Die größte Verfolgung der Kirche komme nicht von den äußeren Feinden, sondern erwachse aus der Sünde in der Kirche, sagte Papst Benedikt XVI. bei seinem Flug im Mai 2010 nach Fatima mit Blick auf die weltweiten Missbrauchsfälle durch katholische Priester, die nach und nach offenbar wurden und bis heute die Fundamente der Kirche existenziell bedrohen. Diese Verbrechen, und nichts anderes ist ein sexueller Missbrauch, zerstören das Leben tausender Menschen für immer. Viele Verantwortliche in der Kirche haben nicht nur Jahrzehnte lang weggesehen, sondern wurden auch zu Komplizen der Täter.
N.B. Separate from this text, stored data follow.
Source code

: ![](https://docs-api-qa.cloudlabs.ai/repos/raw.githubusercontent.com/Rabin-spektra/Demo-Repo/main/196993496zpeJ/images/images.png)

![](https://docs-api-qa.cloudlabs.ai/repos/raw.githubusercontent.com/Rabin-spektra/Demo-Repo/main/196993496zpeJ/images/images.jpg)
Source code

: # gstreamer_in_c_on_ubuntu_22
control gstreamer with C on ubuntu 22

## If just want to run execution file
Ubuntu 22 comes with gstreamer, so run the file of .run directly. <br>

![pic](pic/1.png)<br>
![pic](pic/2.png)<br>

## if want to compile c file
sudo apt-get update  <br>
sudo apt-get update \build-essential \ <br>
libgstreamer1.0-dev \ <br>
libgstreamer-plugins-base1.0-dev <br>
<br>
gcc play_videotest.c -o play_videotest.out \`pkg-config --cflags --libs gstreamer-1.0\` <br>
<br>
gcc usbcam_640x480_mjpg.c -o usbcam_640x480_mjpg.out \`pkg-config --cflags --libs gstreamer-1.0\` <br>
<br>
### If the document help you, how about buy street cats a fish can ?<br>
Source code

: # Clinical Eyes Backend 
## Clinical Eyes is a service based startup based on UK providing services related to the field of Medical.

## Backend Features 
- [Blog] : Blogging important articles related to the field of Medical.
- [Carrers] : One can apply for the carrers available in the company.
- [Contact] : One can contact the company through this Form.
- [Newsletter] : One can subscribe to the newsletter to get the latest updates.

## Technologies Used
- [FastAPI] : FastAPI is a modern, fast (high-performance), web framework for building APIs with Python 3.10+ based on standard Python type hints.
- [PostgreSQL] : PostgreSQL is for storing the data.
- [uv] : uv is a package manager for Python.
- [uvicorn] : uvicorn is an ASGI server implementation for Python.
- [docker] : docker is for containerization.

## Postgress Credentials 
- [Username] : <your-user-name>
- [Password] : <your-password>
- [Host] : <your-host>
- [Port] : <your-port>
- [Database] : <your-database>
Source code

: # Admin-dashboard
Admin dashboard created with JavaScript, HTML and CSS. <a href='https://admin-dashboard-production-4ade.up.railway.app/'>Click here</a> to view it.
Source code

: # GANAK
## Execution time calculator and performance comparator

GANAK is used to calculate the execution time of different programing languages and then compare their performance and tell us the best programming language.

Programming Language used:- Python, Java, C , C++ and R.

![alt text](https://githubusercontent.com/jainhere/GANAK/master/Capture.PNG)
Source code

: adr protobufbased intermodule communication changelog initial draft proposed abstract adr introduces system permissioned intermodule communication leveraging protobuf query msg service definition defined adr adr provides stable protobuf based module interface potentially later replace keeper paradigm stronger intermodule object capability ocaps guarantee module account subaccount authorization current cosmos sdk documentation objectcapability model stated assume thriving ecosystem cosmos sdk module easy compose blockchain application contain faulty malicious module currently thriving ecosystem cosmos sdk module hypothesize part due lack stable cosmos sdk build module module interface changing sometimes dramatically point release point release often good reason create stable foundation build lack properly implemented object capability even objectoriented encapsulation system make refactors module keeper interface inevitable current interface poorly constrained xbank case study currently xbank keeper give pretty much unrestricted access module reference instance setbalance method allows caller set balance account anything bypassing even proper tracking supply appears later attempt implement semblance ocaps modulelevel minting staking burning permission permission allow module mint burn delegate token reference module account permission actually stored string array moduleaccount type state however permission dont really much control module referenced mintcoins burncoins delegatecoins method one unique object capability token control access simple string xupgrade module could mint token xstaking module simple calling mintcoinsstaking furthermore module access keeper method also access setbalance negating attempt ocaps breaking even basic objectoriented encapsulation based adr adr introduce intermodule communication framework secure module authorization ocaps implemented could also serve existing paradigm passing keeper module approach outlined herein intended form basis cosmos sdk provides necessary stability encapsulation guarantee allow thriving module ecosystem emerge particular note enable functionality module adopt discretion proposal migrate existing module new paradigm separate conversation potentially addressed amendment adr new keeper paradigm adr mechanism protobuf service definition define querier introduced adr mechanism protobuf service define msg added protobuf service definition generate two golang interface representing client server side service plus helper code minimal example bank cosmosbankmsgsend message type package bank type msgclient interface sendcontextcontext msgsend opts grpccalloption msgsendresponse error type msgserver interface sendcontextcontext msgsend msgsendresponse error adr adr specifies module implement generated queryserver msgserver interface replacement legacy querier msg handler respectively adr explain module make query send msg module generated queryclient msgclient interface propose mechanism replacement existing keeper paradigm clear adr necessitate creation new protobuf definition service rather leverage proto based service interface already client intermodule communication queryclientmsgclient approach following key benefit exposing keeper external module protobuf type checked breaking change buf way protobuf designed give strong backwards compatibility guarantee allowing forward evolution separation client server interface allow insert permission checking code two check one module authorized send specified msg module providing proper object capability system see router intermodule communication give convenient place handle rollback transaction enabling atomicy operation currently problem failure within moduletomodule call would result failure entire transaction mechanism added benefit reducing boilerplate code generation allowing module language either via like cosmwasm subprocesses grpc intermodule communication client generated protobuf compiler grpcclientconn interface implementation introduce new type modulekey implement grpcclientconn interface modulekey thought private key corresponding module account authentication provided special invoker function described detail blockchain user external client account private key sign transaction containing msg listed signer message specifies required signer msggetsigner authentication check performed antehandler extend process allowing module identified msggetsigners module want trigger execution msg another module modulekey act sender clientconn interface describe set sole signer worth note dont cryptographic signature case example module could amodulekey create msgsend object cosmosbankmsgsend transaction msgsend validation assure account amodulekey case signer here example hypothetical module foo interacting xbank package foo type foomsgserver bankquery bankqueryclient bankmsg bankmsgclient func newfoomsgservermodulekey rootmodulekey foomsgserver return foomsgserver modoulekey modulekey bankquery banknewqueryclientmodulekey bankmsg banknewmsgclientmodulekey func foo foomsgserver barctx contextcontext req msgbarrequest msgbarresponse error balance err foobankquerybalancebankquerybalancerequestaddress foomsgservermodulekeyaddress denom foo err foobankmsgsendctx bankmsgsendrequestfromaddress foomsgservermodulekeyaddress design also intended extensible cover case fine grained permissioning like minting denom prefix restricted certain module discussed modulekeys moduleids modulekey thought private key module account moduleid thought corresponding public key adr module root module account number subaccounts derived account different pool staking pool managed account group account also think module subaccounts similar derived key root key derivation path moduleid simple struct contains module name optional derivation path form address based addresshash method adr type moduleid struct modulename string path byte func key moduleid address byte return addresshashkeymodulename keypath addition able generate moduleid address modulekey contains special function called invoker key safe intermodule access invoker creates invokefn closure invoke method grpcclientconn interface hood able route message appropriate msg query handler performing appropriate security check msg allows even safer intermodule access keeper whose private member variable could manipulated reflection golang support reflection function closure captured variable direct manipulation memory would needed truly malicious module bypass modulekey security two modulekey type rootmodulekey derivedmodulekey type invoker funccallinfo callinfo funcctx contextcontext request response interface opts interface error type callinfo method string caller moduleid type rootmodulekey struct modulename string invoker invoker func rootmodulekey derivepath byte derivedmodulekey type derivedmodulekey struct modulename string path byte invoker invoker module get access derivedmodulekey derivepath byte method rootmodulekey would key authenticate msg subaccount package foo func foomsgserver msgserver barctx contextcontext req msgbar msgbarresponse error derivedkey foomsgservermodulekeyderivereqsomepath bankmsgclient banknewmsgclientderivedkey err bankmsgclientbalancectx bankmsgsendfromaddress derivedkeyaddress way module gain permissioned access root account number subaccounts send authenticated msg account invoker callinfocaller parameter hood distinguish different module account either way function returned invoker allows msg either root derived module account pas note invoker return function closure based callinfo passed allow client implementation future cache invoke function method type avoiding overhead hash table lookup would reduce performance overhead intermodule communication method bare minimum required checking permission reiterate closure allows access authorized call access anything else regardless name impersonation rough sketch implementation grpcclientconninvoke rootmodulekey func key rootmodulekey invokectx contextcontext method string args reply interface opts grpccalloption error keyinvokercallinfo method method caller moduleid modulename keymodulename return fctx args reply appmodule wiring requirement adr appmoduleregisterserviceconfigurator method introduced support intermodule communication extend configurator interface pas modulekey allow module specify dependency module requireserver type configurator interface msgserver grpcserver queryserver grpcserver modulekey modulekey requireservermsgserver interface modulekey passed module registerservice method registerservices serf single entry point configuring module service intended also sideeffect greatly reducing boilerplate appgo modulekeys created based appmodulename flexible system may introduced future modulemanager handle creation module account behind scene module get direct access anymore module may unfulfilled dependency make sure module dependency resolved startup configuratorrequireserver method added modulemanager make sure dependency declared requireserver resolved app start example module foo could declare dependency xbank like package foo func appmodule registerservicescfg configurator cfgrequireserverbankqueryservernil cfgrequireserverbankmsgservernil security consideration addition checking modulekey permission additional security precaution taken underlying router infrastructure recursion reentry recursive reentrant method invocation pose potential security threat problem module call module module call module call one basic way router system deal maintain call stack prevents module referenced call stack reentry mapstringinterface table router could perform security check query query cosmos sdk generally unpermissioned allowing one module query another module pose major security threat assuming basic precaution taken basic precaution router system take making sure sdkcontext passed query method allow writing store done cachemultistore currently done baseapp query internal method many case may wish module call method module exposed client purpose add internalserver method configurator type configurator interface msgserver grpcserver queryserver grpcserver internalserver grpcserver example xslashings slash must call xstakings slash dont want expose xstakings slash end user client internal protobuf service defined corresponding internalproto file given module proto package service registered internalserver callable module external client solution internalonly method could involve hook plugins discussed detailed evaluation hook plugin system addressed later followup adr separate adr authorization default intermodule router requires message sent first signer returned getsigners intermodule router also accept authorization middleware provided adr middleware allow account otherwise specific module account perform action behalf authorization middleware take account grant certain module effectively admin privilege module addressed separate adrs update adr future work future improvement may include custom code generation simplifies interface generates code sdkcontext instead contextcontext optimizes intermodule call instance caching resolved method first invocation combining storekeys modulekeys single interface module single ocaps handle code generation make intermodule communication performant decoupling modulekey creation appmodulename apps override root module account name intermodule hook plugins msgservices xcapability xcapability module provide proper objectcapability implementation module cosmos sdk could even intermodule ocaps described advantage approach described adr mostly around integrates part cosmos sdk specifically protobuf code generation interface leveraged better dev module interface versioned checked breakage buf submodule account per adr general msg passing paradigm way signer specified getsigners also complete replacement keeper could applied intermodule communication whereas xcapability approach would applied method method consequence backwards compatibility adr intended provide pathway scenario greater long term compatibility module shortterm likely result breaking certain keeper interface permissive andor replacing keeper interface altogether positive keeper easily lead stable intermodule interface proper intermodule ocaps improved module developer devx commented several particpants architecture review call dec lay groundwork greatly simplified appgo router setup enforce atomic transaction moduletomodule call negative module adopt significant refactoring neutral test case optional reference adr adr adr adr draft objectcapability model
Erst unter Papst Benedikt XVI. fand ein Umdenken statt. Benedikt ließ über 400 betroffene Geistliche aus dem Priesteramt entfernen und legte in seinem achtjährigen Pontifikat fast 100 Bischöfen den Rücktritt nahe. Diese Linie fährt Papst Franziskus fort, etwa mit dem Paukenschlag, den früheren Erzbischof von Washington, Theodore McCarrick, aus dem Kardinalsstand zu entlassen und ihn unter "Hausarrest" zu stellen. Sowas gab es zuletzt vor 90 Jahren.

Dennoch bleiben viele Fragen ungeklärt. Wer im amerikanischen Klerus wusste um die Verfehlungen und Verbrechen des Washingtoner Kardinals? Und wie glaubwürdig ist die rhetorisch beschworene Umkehr, wenn man sich daran erinnert, dass gerade der Täter McCarrick in den frühen 2000er Jahren die "Null-Toleranz-Linie" der US-Bischöfe mit formulierte?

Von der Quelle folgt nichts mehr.